⟨
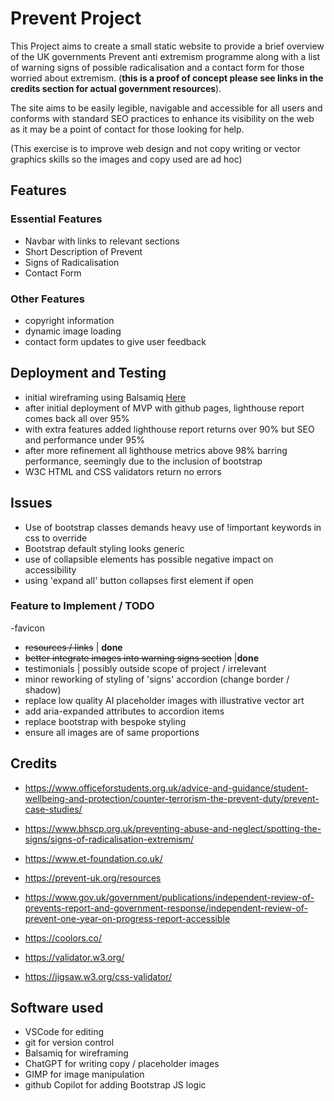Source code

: # Prevent Project
This Project aims to create a small static website to provide a brief overview of the UK governments Prevent anti extremism programme along with a list of warning signs of possible radicalisation and a contact form for those worried about extremism. (**this is a proof of concept please see links in the credits section for actual government resources**).

The site aims to be easily legible, navigable and accessible for all users and conforms with standard SEO practices to enhance its visibility on the web as it may be a point of contact for those looking for help.

(This exercise is to improve web design and not copy writing or vector graphics skills so the images and copy used are ad hoc)

## Features
### Essential Features
- Navbar with links to relevant sections
- Short Description of Prevent
- Signs of Radicalisation
- Contact Form

### Other Features
- copyright information
- dynamic image loading
- contact form updates to give user feedback

## Deployment and Testing
- initial wireframing using Balsamiq [Here](./docs/PreventWireframe.png)
- after initial deployment of MVP with github pages, lighthouse report comes back all over 95%
- with extra features added lighthouse report returns over 90% but SEO and performance under 95%
- after more refinement all lighthouse metrics above 98% barring performance, seemingly due to the inclusion of bootstrap
- W3C HTML and CSS validators return no errors

## Issues
- Use of bootstrap classes demands heavy use of !important keywords in css to override
- Bootstrap default styling looks generic
- use of collapsible elements has possible negative impact on accessibility 
- using 'expand all' button collapses first element if open

### Feature to Implement / TODO
-favicon
- ~~resources / links~~ | **done**
- ~~better integrate images into warning signs section~~ |**done**
- testimonials | possibly outside scope of project / irrelevant
- minor reworking of styling of 'signs' accordion (change border / shadow)
- replace low quality AI placeholder images with illustrative vector art
- add aria-expanded attributes to accordion items 
- replace bootstrap with bespoke styling
- ensure all images are of same proportions



## Credits
- https://www.officeforstudents.org.uk/advice-and-guidance/student-wellbeing-and-protection/counter-terrorism-the-prevent-duty/prevent-case-studies/

- https://www.bhscp.org.uk/preventing-abuse-and-neglect/spotting-the-signs/signs-of-radicalisation-extremism/

- https://www.et-foundation.co.uk/

- https://prevent-uk.org/resources

- https://www.gov.uk/government/publications/independent-review-of-prevents-report-and-government-response/independent-review-of-prevent-one-year-on-progress-report-accessible

- https://coolors.co/

- https://validator.w3.org/

- https://jigsaw.w3.org/css-validator/

## Software used 
- VSCode for editing
- git for version control
- Balsamiq for wireframing
- ChatGPT for writing copy / placeholder images
- GIMP for image manipulation
- github Copilot for adding Bootstrap JS logic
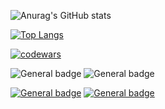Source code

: ![Anurag's GitHub stats](https://github-readme-stats.vercel.app/api?username=Vinchester&show_icons=true&theme=midnight-purple)

[![Top Langs](https://github-readme-stats.vercel.app/api/top-langs/?username=Vinchester&layout=compact)](https://github.com/Vinchester/github-readme-stats)

[![codewars](https://www.codewars.com/users/Vinchester/badges/large)](https://www.codewars.com/users/Vinchester)

 ![General badge](https://img.shields.io/badge/Windows-0078D6?style=for-the-badge&logo=windows&logoColor=whilte) ![General badge](https://img.shields.io/badge/Linux-FCC624?style=for-the-badge&logo=linux&logoColor=black)

 [![General badge](https://img.shields.io/badge/Gmail-D14836?style=for-the-badge&logo=gmail&logoColor=white)](mailto:kuznecovn7778@gmail.com) [![General badge](https://img.shields.io/badge/Telegram-2CA5E0?style=for-the-badge&logo=telegram&logoColor=white)](https://t.me/platzzeins)

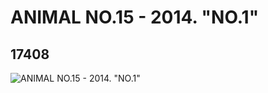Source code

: # ANIMAL NO.15 - 2014. "NO.1"
## 17408
![ANIMAL NO.15 - 2014. "NO.1"](https://lc-www-live-s.legocdn.com/media/bricks/5/2/6070587.jpg)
⟩
**PROBLEM REQUIREMENTS**
Please output every entry exactly as written, apart from the pictures.

**WRITTEN ANSWER**
Source code

: # Prevent Project
This Project aims to create a small static website to provide a brief overview of the UK governments Prevent anti extremism programme along with a list of warning signs of possible radicalisation and a contact form for those worried about extremism. (**this is a proof of concept please see links in the credits section for actual government resources**).

The site aims to be easily legible, navigable and accessible for all users and conforms with standard SEO practices to enhance its visibility on the web as it may be a point of contact for those looking for help.

(This exercise is to improve web design and not copy writing or vector graphics skills so the images and copy used are ad hoc)

## Features
### Essential Features
- Navbar with links to relevant sections
- Short Description of Prevent
- Signs of Radicalisation
- Contact Form

### Other Features
- copyright information
- dynamic image loading
- contact form updates to give user feedback

## Deployment and Testing
- initial wireframing using Balsamiq [Here](./docs/PreventWireframe.png)
- after initial deployment of MVP with github pages, lighthouse report comes back all over 95%
- with extra features added lighthouse report returns over 90% but SEO and performance under 95%
- after more refinement all lighthouse metrics above 98% barring performance, seemingly due to the inclusion of bootstrap
- W3C HTML and CSS validators return no errors

## Issues
- Use of bootstrap classes demands heavy use of !important keywords in css to override
- Bootstrap default styling looks generic
- use of collapsible elements has possible negative impact on accessibility 
- using 'expand all' button collapses first element if open

### Feature to Implement / TODO
-favicon
- ~~resources / links~~ | **done**
- ~~better integrate images into warning signs section~~ |**done**
- testimonials | possibly outside scope of project / irrelevant
- minor reworking of styling of 'signs' accordion (change border / shadow)
- replace low quality AI placeholder images with illustrative vector art
- add aria-expanded attributes to accordion items 
- replace bootstrap with bespoke styling
- ensure all images are of same proportions



## Credits
- https://www.officeforstudents.org.uk/advice-and-guidance/student-wellbeing-and-protection/counter-terrorism-the-prevent-duty/prevent-case-studies/

- https://www.bhscp.org.uk/preventing-abuse-and-neglect/spotting-the-signs/signs-of-radicalisation-extremism/

- https://www.et-foundation.co.uk/

- https://prevent-uk.org/resources

- https://www.gov.uk/government/publications/independent-review-of-prevents-report-and-government-response/independent-review-of-prevent-one-year-on-progress-report-accessible

- https://coolors.co/

- https://validator.w3.org/

- https://jigsaw.w3.org/css-validator/

## Software used 
- VSCode for editing
- git for version control
- Balsamiq for wireframing
- ChatGPT for writing copy / placeholder images
- GIMP for image manipulation
- github Copilot for adding Bootstrap JS logic
Source code

: ![Anurag's GitHub stats](https://github-readme-stats.vercel.app/api?username=Vinchester&show_icons=true&theme=midnight-purple)

[![Top Langs](https://github-readme-stats.vercel.app/api/top-langs/?username=Vinchester&layout=compact)](https://github.com/Vinchester/github-readme-stats)

[![codewars](https://www.codewars.com/users/Vinchester/badges/large)](https://www.codewars.com/users/Vinchester)

 ![General badge](https://img.shields.io/badge/Windows-0078D6?style=for-the-badge&logo=windows&logoColor=whilte) ![General badge](https://img.shields.io/badge/Linux-FCC624?style=for-the-badge&logo=linux&logoColor=black)

 [![General badge](https://img.shields.io/badge/Gmail-D14836?style=for-the-badge&logo=gmail&logoColor=white)](mailto:kuznecovn7778@gmail.com) [![General badge](https://img.shields.io/badge/Telegram-2CA5E0?style=for-the-badge&logo=telegram&logoColor=white)](https://t.me/platzzeins)

Source code

: # ANIMAL NO.15 - 2014. "NO.1"
## 17408
![ANIMAL NO.15 - 2014. "NO.1"](https://lc-www-live-s.legocdn.com/media/bricks/5/2/6070587.jpg)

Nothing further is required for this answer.